Framework Architecture
Directory Structure
/go_client/
├── testcases/ # Main test cases
│ ├── helper/ # Helper functions and utilities
│ │ ├── helper.go
│ │ ├── data_helper.go
│ │ └── collection_helper.go
│ ├── search_test.go # Search functionality tests
│ ├── index_test.go # Index management tests
│ └── ...
├── common/ # Common utilities and constants
└── base/ # Base infrastructure code
Key Components
- Collection Preparation: Utilities for creating and managing collections
- Data Generation: Tools for generating test data
- Helper Functions: Common operations and validations
- Test Cases: Organized by functionality
Writing Test Cases
Basic Test Structure
func TestYourFeature(t *testing.T) {
// 1. Setup context and client
ctx := hp.CreateContext(t, time.Second*common.DefaultTimeout)

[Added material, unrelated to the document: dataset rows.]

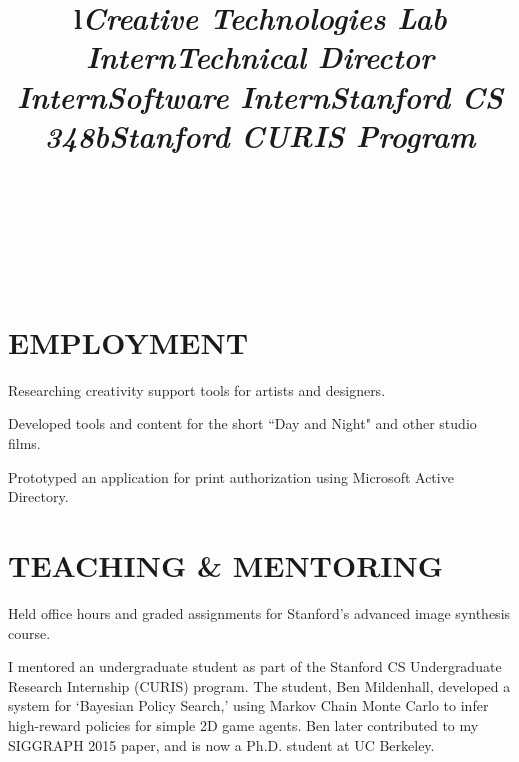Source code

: \documentclass[line,margin]{res}
\begin{document}
\begin{resume}


\begin{format}
\\
\title{l}\\
\body\\
\end{format}


\section{EMPLOYMENT}

\title{\emph{Creative Technologies Lab Intern}}
\begin{position}
Researching creativity support tools for artists and designers.
\end{position}

\title{\emph{Technical Director Intern}}
\begin{position}
Developed tools and content for the short ``Day and Night" and other studio films.
\end{position}

\title{\emph{Software Intern}}
\begin{position}
Prototyped an application for print authorization using Microsoft Active Directory.
\end{position}


\section{TEACHING \& MENTORING}


\title{\emph{Stanford CS 348b}}
\begin{position}
Held office hours and graded assignments for Stanford's advanced image synthesis course.
\end{position}

\title{\emph{Stanford CURIS Program}}
\begin{position}
I mentored an undergraduate student as part of the Stanford CS Undergraduate Research Internship (CURIS) program. The student, Ben Mildenhall, developed a system for `Bayesian Policy Search,' using Markov Chain Monte Carlo to infer high-reward policies for simple 2D game agents. Ben later contributed to my SIGGRAPH 2015 paper, and is now a Ph.D. student at UC Berkeley.
\end{position}


\end{resume}
\end{document}
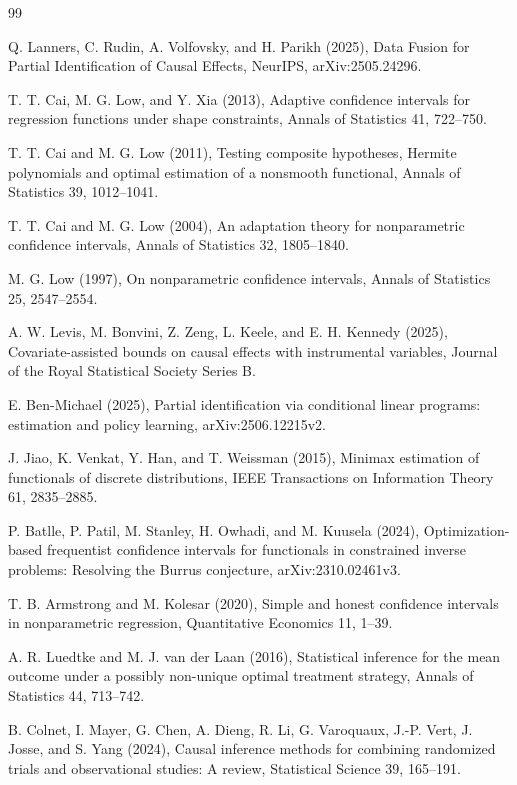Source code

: \documentclass{article}
\begin{document}
\begin{thebibliography}{99}

   Q. Lanners, C. Rudin, A. Volfovsky, and H. Parikh (2025), Data Fusion for Partial Identification of Causal Effects, NeurIPS, arXiv:2505.24296.

   T. T. Cai, M. G. Low, and Y. Xia (2013), Adaptive confidence intervals for regression functions under shape constraints, Annals of Statistics 41, 722--750.

   T. T. Cai and M. G. Low (2011), Testing composite hypotheses, Hermite polynomials and optimal estimation of a nonsmooth functional, Annals of Statistics 39, 1012--1041.

   T. T. Cai and M. G. Low (2004), An adaptation theory for nonparametric confidence intervals, Annals of Statistics 32, 1805--1840.

   M. G. Low (1997), On nonparametric confidence intervals, Annals of Statistics 25, 2547--2554.

   A. W. Levis, M. Bonvini, Z. Zeng, L. Keele, and E. H. Kennedy (2025), Covariate-assisted bounds on causal effects with instrumental variables, Journal of the Royal Statistical Society Series B.

   E. Ben-Michael (2025), Partial identification via conditional linear programs: estimation and policy learning, arXiv:2506.12215v2.

   J. Jiao, K. Venkat, Y. Han, and T. Weissman (2015), Minimax estimation of functionals of discrete distributions, IEEE Transactions on Information Theory 61, 2835--2885.

   P. Batlle, P. Patil, M. Stanley, H. Owhadi, and M. Kuusela (2024), Optimization-based frequentist confidence intervals for functionals in constrained inverse problems: Resolving the Burrus conjecture, arXiv:2310.02461v3.

   T. B. Armstrong and M. Kolesar (2020), Simple and honest confidence intervals in nonparametric regression, Quantitative Economics 11, 1--39.

   A. R. Luedtke and M. J. van der Laan (2016), Statistical inference for the mean outcome under a possibly non-unique optimal treatment strategy, Annals of Statistics 44, 713--742.

   B. Colnet, I. Mayer, G. Chen, A. Dieng, R. Li, G. Varoquaux, J.-P. Vert, J. Josse, and S. Yang (2024), Causal inference methods for combining randomized trials and observational studies: A review, Statistical Science 39, 165--191.

\end{thebibliography}
\end{document}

mc := createDefaultMilvusClient(ctx, t)
// 2. Prepare collection
prepare, schema := hp.CollPrepare.CreateCollection(
ctx, t, mc,
hp.NewCreateCollectionParams(hp.Int64Vec),
hp.TNewFieldsOption(),
hp.TNewSchemaOption(),
)
// 3. Insert test data
prepare.InsertData(ctx, t, mc,
hp.NewInsertParams(schema),
hp.TNewDataOption(),
)
// 4. Execute test operations
// ... your test logic here ...
// 5. Validate results
require.NoError(t, err)
require.Equal(t, expected, actual)
}
Using Custom Parameters
- Collection Creation Parameters
fieldsOption := hp.TNewFieldsOption().
TWithEnableAnalyzer(true).
TWithAnalyzerParams(map[string]any{
"tokenizer": "standard",
})
schemaOption := hp.TNewSchemaOption().
TWithEnableDynamicField(true).
TWithDescription("Custom schema").
TWithAutoID(false)
- Data Insertion Options
insertOption := hp.TNewDataOption().
TWithNb(1000). // Number of records
TWithDim(128). // Vector dimension
TWithStart(100). // Starting ID
TWithMaxLen(256). // Maximum length
TWithTextLang("en") // Text language
- Index Parameters
indexParams := hp.TNewIndexParams(schema).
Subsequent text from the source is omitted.